Un tel référentiel pourrait intégrer l’avant-projet de réforme de la responsabilité civile. Par ailleurs, l’équipe de développement indique que le ministère de la justice fera appel à des spécialistes des sciences comportementales aux politiques publiques, afin de préparer et accompagner l’introduction de cet outil.

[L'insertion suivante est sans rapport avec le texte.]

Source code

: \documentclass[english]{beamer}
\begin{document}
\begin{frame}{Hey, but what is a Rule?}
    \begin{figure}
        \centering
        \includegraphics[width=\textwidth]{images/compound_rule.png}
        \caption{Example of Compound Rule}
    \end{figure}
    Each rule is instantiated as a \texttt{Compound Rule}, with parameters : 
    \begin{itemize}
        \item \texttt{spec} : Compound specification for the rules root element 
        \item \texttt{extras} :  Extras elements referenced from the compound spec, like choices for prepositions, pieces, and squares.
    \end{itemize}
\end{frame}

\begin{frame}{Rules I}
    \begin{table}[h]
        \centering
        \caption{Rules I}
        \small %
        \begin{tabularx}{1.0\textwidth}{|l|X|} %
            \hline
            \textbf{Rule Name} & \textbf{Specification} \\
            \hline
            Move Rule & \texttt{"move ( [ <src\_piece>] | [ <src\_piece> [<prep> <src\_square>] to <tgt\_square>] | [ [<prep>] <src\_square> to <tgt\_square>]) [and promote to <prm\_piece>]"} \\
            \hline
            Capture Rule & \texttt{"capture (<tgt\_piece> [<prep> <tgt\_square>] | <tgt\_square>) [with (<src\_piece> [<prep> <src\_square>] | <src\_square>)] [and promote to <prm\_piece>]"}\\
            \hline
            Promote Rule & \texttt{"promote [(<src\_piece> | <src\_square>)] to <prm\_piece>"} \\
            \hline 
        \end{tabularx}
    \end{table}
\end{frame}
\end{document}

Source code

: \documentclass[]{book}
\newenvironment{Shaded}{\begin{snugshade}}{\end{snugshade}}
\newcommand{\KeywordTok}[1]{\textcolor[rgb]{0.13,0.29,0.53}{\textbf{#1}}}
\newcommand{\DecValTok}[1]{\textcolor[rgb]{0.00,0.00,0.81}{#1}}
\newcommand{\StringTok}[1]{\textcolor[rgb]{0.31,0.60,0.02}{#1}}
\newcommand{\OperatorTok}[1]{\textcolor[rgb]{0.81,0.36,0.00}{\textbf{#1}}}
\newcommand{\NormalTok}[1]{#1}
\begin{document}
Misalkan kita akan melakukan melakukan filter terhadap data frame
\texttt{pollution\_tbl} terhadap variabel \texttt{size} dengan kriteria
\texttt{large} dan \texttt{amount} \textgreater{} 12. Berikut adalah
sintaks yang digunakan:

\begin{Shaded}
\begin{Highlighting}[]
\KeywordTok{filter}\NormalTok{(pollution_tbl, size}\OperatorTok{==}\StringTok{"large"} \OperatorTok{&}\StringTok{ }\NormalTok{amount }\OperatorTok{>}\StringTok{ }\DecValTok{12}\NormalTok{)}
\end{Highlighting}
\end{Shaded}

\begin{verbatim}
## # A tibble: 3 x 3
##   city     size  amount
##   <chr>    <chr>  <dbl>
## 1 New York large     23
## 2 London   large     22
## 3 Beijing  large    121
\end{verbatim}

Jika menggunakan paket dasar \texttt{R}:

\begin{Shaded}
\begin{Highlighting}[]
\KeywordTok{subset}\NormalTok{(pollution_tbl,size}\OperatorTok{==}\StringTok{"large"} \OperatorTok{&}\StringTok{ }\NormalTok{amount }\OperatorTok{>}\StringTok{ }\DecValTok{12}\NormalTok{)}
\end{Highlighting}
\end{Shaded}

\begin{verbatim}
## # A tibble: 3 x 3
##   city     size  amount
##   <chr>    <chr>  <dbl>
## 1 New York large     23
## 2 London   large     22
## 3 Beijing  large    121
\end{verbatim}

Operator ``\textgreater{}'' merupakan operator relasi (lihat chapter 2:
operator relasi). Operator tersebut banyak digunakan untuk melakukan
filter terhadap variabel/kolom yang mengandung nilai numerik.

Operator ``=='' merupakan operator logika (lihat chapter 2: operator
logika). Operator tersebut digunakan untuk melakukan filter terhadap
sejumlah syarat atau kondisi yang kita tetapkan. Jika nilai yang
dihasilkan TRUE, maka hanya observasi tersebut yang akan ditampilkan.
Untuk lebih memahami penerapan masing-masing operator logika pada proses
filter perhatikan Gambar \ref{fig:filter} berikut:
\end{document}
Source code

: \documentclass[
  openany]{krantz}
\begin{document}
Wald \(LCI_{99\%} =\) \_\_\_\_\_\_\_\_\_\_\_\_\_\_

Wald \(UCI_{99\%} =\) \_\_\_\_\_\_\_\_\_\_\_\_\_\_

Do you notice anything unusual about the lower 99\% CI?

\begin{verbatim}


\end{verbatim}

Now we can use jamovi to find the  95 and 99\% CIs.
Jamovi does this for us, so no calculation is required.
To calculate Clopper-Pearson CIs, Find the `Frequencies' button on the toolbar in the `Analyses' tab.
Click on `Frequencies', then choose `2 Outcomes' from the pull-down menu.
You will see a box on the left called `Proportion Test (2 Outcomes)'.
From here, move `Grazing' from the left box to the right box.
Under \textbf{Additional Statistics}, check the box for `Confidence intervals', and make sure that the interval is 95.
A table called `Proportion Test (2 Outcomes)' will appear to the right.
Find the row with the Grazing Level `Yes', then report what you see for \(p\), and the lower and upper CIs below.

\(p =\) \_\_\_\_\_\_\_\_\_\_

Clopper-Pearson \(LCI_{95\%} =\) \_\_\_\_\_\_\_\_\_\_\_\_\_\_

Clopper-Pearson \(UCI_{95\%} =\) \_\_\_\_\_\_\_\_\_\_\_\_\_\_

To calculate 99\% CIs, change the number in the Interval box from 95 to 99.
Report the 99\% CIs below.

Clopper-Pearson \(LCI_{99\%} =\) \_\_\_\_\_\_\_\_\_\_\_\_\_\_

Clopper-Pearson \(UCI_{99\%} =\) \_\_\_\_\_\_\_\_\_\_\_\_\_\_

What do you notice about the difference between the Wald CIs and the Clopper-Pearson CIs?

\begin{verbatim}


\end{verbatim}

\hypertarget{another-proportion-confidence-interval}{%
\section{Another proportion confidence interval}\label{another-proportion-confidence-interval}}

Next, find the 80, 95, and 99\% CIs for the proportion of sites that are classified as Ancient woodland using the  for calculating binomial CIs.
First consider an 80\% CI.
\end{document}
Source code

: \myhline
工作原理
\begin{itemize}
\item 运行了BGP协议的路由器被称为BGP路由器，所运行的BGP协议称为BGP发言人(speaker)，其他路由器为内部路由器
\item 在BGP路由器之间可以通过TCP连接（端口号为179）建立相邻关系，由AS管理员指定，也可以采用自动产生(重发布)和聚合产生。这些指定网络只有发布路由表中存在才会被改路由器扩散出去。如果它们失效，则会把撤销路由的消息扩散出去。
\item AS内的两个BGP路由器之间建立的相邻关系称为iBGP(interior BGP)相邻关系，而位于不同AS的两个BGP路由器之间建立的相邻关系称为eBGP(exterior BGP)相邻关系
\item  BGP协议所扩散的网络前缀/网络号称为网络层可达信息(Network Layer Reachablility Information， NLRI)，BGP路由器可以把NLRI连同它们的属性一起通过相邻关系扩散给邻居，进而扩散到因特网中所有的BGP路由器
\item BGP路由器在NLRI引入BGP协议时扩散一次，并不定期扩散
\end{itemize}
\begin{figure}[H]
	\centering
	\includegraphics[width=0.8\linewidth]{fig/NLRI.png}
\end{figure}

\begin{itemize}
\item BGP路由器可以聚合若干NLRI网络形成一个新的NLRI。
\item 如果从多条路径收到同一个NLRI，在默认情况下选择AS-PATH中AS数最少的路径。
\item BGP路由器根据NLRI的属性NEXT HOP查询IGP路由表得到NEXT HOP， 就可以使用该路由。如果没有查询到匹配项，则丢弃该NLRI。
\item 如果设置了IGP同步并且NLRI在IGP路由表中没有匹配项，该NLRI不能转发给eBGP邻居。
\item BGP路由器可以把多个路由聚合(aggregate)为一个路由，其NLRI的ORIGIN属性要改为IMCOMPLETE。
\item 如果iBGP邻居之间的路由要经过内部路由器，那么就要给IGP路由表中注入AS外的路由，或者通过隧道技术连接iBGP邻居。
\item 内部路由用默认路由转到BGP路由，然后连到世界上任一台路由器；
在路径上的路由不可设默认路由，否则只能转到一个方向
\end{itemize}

Les craintes d’une justice prédictive
Une recherche avait établi le grand bricolage des magistrats sur ces barèmes d’indemnisation des préjudices corporels, différentes versions d’un document étant parfois utilisées au sein d’un même tribunal (v. Dalloz actualité, 17 sept. 2019, art. P. Januel). Un référentiel sur ce contentieux technique permettrait d’harmoniser les décisions. Toutefois, la construction de référentiel suscite les craintes de nombreux acteurs, en raison du caractère conservateur des barèmes (v. Dalloz actualité, 31 mai 2019, art. P. Januel) et de la restriction des marges de manœuvre des magistrats. Les avocats font part de leur crainte de voir émerger une justice prédictive. Hélène Fontaine, présidente de la conférence des bâtonniers, et Christiane Féral-Schuhl, présidente du Conseil national des barreaux, ont aussi exprimé leur mécontentement de ne pas avoir été consultées sur ce décret, publié en plein état d’urgence sanitaire.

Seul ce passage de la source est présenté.